The Humber–Lune line is a term used for the traditional dialect boundary in England between descendants of Northumbrian Old English to the north and Mercian Old English to the south. It is considered the most significant dialect boundary within the Anglic dialect continuum and separates the Scots language and traditional Northern English dialects from all other Anglic varieties. The line trends from south-east to north-west, from the Humber estuary to the mouth of the Cumbrian River Lune west of Lancaster. (Note: This article is founded on the Cumbrian River Lune, not to be confused with the River Lune, Durham located nearby in County Durham.) In the 1899 publication On Early English Pronunciation, Part V, the dialectologist Alexander John Ellis attempted a precise plotting of the line, which he referred to as the "hoose line" because areas north of the line use the hoose pronunciation (also found in Scots) rather than heawse or haase variants found south of the line.

==Movement over time==
Within the last century the line has moved northwards to the Tees. Traditional Northumbrian dialects (in the broadest sense of the word) are now essentially extinct in some Yorkshire areas where they were previously spoken, such as Kingston upon Hull or York, but may still be heard in northerly areas of Yorkshire, such as Stokesley. Northumbrian dialects are still spoken by younger speakers in Northumberland, Durham, and Cumberland, especially in areas around the Scottish Border.

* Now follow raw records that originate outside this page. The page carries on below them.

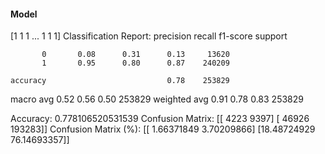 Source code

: #### Model
[1 1 1 ... 1 1 1]
Classification Report:
              precision    recall  f1-score   support

           0       0.08      0.31      0.13     13620
           1       0.95      0.80      0.87    240209

    accuracy                           0.78    253829
   macro avg       0.52      0.56      0.50    253829
weighted avg       0.91      0.78      0.83    253829

Accuracy: 0.778106520531539
Confusion Matrix:
[[  4223   9397]
 [ 46926 193283]]
Confusion Matrix (%):
[[ 1.66371849  3.70209866]
 [18.48724929 76.14693357]]
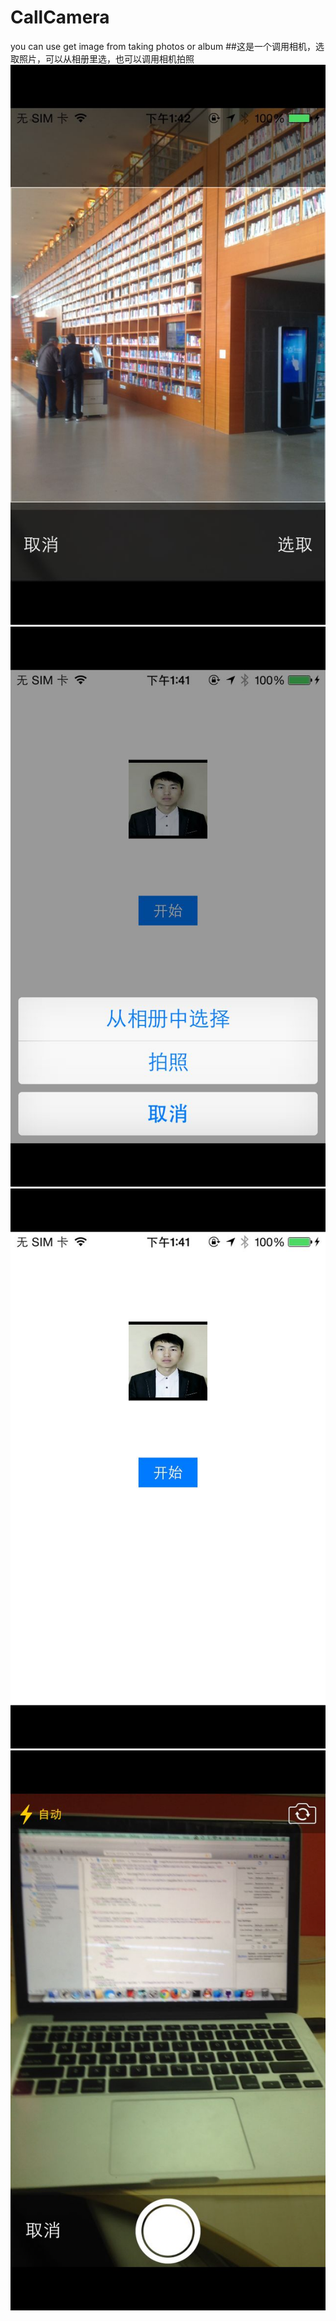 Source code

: # CallCamera
 you can use get image from taking photos or album
##这是一个调用相机，选取照片，可以从相册里选，也可以调用相机拍照
![image](https://raw.githubusercontent.com/andi911/CallCamera/master/image/one.png)
![image](https://raw.githubusercontent.com/andi911/CallCamera/master/image/two.png)
![image](https://raw.githubusercontent.com/andi911/CallCamera/master/image/three.png)
![image](https://raw.githubusercontent.com/andi911/CallCamera/master/image/four.png)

== Phonetic description ==
Traditional Northern English dialects spoken north of the line, alongside the closely related Scots language, appear highly divergent and underwent markedly different paths of development from all other Anglic dialects. Primarily, differences in the development of early ME /uː/, early ME /oː/, and OE /ɑː/, the development of early ME short /o/ and short /e/ when subject to Open Syllable Lengthening, and the lengthening of OE short /u/ and /i/ before clusters of homorganic nasal plus stop, and the development of OE short /a/ before [ng] took radically different paths of development on either side of the line. Traditional Northern or Scots dialects, therefore, have coo [kuː] for cow, grund [grʊnd] for ground, wrang [ɹaŋ] for wrong, and stane [sten] (Scots) or styen/steean [stɪən] (Northern) for stone.